A server can log-in to multiple iSCSi targets at the same time. The system will attempt to allocate volumes on the same drive array to different storage pools and the drives on the same server on the same storage pool to ensure that clusters of servers survive a network or storage pool downtime.


If the drive is an OS drive the system will first replicate the selected OS template from the repository or another storage pool if not already available on the storage. A worm-up mechanism exists to ensure speedy provisioning times that copies the most frequent templates to a new storage

Additional Non-OS drives are mounted in the OS automatically by means of a protocol called iSNS delivered by a specialized datacenter agent. Certain OS templates might not be configured with this service enabled

Local storage

For OS drives the system will provision OSes on a specific server’s local drives using separate templates from the iSCSI ones via a cloning mechanism. At provisioning time the system is booted using a special operating system which will execute the actual cloning over HTTP directly from the repository.

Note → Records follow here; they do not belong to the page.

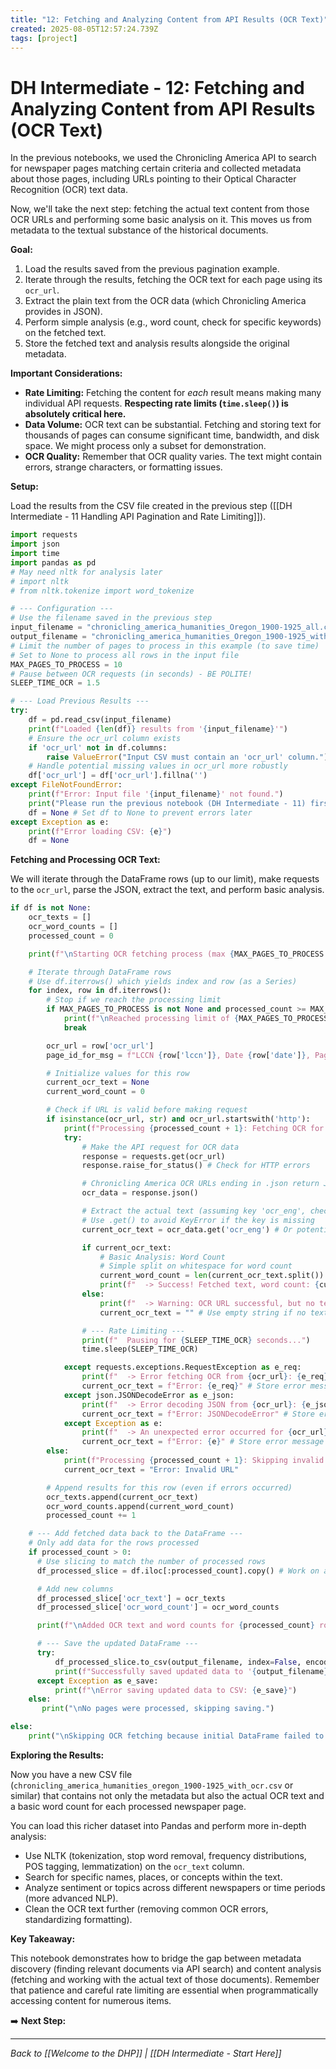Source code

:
 ```yaml
---
title: "12: Fetching and Analyzing Content from API Results (OCR Text)"
created: 2025-08-05T12:57:24.739Z
tags: [project]
---
```

# DH Intermediate - 12: Fetching and Analyzing Content from API Results (OCR Text)

In the previous notebooks, we used the Chronicling America API to search for newspaper pages matching certain criteria and collected metadata about those pages, including URLs pointing to their Optical Character Recognition (OCR) text data.

Now, we'll take the next step: fetching the actual text content from those OCR URLs and performing some basic analysis on it. This moves us from metadata to the textual substance of the historical documents.

**Goal:**

1.  Load the results saved from the previous pagination example.
2.  Iterate through the results, fetching the OCR text for each page using its `ocr_url`.
3.  Extract the plain text from the OCR data (which Chronicling America provides in JSON).
4.  Perform simple analysis (e.g., word count, check for specific keywords) on the fetched text.
5.  Store the fetched text and analysis results alongside the original metadata.

**Important Considerations:**

*   **Rate Limiting:** Fetching the content for *each* result means making many individual API requests. **Respecting rate limits (`time.sleep()`) is absolutely critical here.**
*   **Data Volume:** OCR text can be substantial. Fetching and storing text for thousands of pages can consume significant time, bandwidth, and disk space. We might process only a subset for demonstration.
*   **OCR Quality:** Remember that OCR quality varies. The text might contain errors, strange characters, or formatting issues.

**Setup:**

Load the results from the CSV file created in the previous step ([[DH Intermediate - 11 Handling API Pagination and Rate Limiting]]).

```python
import requests
import json
import time
import pandas as pd
# May need nltk for analysis later
# import nltk
# from nltk.tokenize import word_tokenize

# --- Configuration ---
# Use the filename saved in the previous step
input_filename = "chronicling_america_humanities_Oregon_1900-1925_all.csv"
output_filename = "chronicling_america_humanities_Oregon_1900-1925_with_ocr.csv"
# Limit the number of pages to process in this example (to save time)
# Set to None to process all rows in the input file
MAX_PAGES_TO_PROCESS = 10
# Pause between OCR requests (in seconds) - BE POLITE!
SLEEP_TIME_OCR = 1.5

# --- Load Previous Results ---
try:
    df = pd.read_csv(input_filename)
    print(f"Loaded {len(df)} results from '{input_filename}'")
    # Ensure the ocr_url column exists
    if 'ocr_url' not in df.columns:
        raise ValueError("Input CSV must contain an 'ocr_url' column.")
    # Handle potential missing values in ocr_url more robustly
    df['ocr_url'] = df['ocr_url'].fillna('')
except FileNotFoundError:
    print(f"Error: Input file '{input_filename}' not found.")
    print("Please run the previous notebook (DH Intermediate - 11) first to generate it.")
    df = None # Set df to None to prevent errors later
except Exception as e:
    print(f"Error loading CSV: {e}")
    df = None

```

**Fetching and Processing OCR Text:**

We will iterate through the DataFrame rows (up to our limit), make requests to the `ocr_url`, parse the JSON, extract the text, and perform basic analysis.

```python
if df is not None:
    ocr_texts = []
    ocr_word_counts = []
    processed_count = 0

    print(f"\nStarting OCR fetching process (max {MAX_PAGES_TO_PROCESS or 'all'} pages)...")

    # Iterate through DataFrame rows
    # Use df.iterrows() which yields index and row (as a Series)
    for index, row in df.iterrows():
        # Stop if we reach the processing limit
        if MAX_PAGES_TO_PROCESS is not None and processed_count >= MAX_PAGES_TO_PROCESS:
            print(f"\nReached processing limit of {MAX_PAGES_TO_PROCESS} pages.")
            break

        ocr_url = row['ocr_url']
        page_id_for_msg = f"LCCN {row['lccn']}, Date {row['date']}, Page {row['page_text']}" # For logging

        # Initialize values for this row
        current_ocr_text = None
        current_word_count = 0

        # Check if URL is valid before making request
        if isinstance(ocr_url, str) and ocr_url.startswith('http'):
            print(f"Processing {processed_count + 1}: Fetching OCR for {page_id_for_msg} from {ocr_url}")
            try:
                # Make the API request for OCR data
                response = requests.get(ocr_url)
                response.raise_for_status() # Check for HTTP errors

                # Chronicling America OCR URLs ending in .json return JSON
                ocr_data = response.json()

                # Extract the actual text (assuming key 'ocr_eng', check if API changes)
                # Use .get() to avoid KeyError if the key is missing
                current_ocr_text = ocr_data.get('ocr_eng') # Or potentially another key like 'text'

                if current_ocr_text:
                    # Basic Analysis: Word Count
                    # Simple split on whitespace for word count
                    current_word_count = len(current_ocr_text.split())
                    print(f"  -> Success! Fetched text, word count: {current_word_count}")
                else:
                    print(f"  -> Warning: OCR URL successful, but no text found in key 'ocr_eng'.")
                    current_ocr_text = "" # Use empty string if no text found

                # --- Rate Limiting ---
                print(f"  Pausing for {SLEEP_TIME_OCR} seconds...")
                time.sleep(SLEEP_TIME_OCR)

            except requests.exceptions.RequestException as e_req:
                print(f"  -> Error fetching OCR from {ocr_url}: {e_req}")
                current_ocr_text = f"Error: {e_req}" # Store error message
            except json.JSONDecodeError as e_json:
                print(f"  -> Error decoding JSON from {ocr_url}: {e_json}")
                current_ocr_text = f"Error: JSONDecodeError" # Store error message
            except Exception as e:
                print(f"  -> An unexpected error occurred for {ocr_url}: {e}")
                current_ocr_text = f"Error: {e}" # Store error message
        else:
            print(f"Processing {processed_count + 1}: Skipping invalid or missing OCR URL for {page_id_for_msg}")
            current_ocr_text = "Error: Invalid URL"

        # Append results for this row (even if errors occurred)
        ocr_texts.append(current_ocr_text)
        ocr_word_counts.append(current_word_count)
        processed_count += 1

    # --- Add fetched data back to the DataFrame ---
    # Only add data for the rows processed
    if processed_count > 0:
      # Use slicing to match the number of processed rows
      df_processed_slice = df.iloc[:processed_count].copy() # Work on a copy of the slice

      # Add new columns
      df_processed_slice['ocr_text'] = ocr_texts
      df_processed_slice['ocr_word_count'] = ocr_word_counts

      print(f"\nAdded OCR text and word counts for {processed_count} rows.")

      # --- Save the updated DataFrame ---
      try:
          df_processed_slice.to_csv(output_filename, index=False, encoding='utf-8')
          print(f"Successfully saved updated data to '{output_filename}'")
      except Exception as e_save:
          print(f"\nError saving updated data to CSV: {e_save}")
    else:
       print("\nNo pages were processed, skipping saving.")

else:
    print("\nSkipping OCR fetching because initial DataFrame failed to load.")

```

**Exploring the Results:**

Now you have a new CSV file (`chronicling_america_humanities_oregon_1900-1925_with_ocr.csv` or similar) that contains not only the metadata but also the actual OCR text and a basic word count for each processed newspaper page.

You can load this richer dataset into Pandas and perform more in-depth analysis:

*   Use NLTK (tokenization, stop word removal, frequency distributions, POS tagging, lemmatization) on the `ocr_text` column.
*   Search for specific names, places, or concepts within the text.
*   Analyze sentiment or topics across different newspapers or time periods (more advanced NLP).
*   Clean the OCR text further (removing common OCR errors, standardizing formatting).

**Key Takeaway:**

This notebook demonstrates how to bridge the gap between metadata discovery (finding relevant documents via API search) and content analysis (fetching and working with the actual text of those documents). Remember that patience and careful rate limiting are essential when programmatically accessing content for numerous items.

➡️ **Next Step:** 


---

*Back to [[Welcome to the DHP]] | [[DH Intermediate - Start Here]]*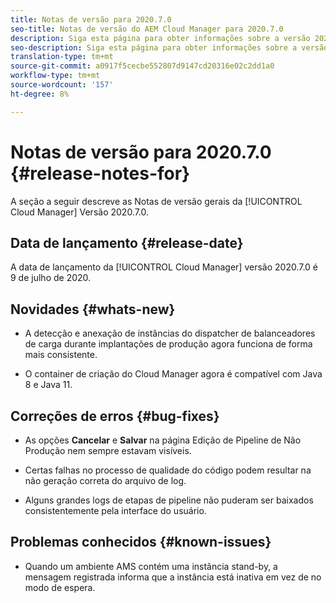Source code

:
 ```yaml
---
title: Notas de versão para 2020.7.0
seo-title: Notas de versão do AEM Cloud Manager para 2020.7.0
description: Siga esta página para obter informações sobre a versão 2020.7.0 do Cloud Manager
seo-description: Siga esta página para obter informações sobre a versão 2020.7.0 do AEM Cloud Manager
translation-type: tm+mt
source-git-commit: a0917f5cecbe552807d9147cd20316e02c2dd1a0
workflow-type: tm+mt
source-wordcount: '157'
ht-degree: 8%

---
```


# Notas de versão para 2020.7.0 {#release-notes-for}

A seção a seguir descreve as Notas de versão gerais da [!UICONTROL Cloud Manager] Versão 2020.7.0.

## Data de lançamento {#release-date}

A data de lançamento da [!UICONTROL Cloud Manager] versão 2020.7.0 é 9 de julho de 2020.

## Novidades {#whats-new}

* A detecção e anexação de instâncias do dispatcher de balanceadores de carga durante implantações de produção agora funciona de forma mais consistente.

* O container de criação do Cloud Manager agora é compatível com Java 8 e Java 11.

## Correções de erros {#bug-fixes}

* As opções **Cancelar** e **Salvar** na página Edição de Pipeline de Não Produção nem sempre estavam visíveis.

* Certas falhas no processo de qualidade do código podem resultar na não geração correta do arquivo de log.

* Alguns grandes logs de etapas de pipeline não puderam ser baixados consistentemente pela interface do usuário.

## Problemas conhecidos {#known-issues}

* Quando um ambiente AMS contém uma instância stand-by, a mensagem registrada informa que a instância está inativa em vez de no modo de espera.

Non OS drives are simply presented as independent block devices. They are NOT formatted or mounted by the system except where used by Kubernetes or other ‘applications’.

Secure erase of data

All data on all local drives is erased (securely by writing 0 or changing the encryption keys) at cleanup time (before the server). This is why cleanups can take a long time (hours) if the server has many local drives.

Data on iSCSI volumes is not actively wiped but is non-recoverable due to the copy-on-write mechanisms. No blocks with previous data will be presented to users by the COW storage as blocks are allocated only upon write, a read attempt on an unallocated block will return 0.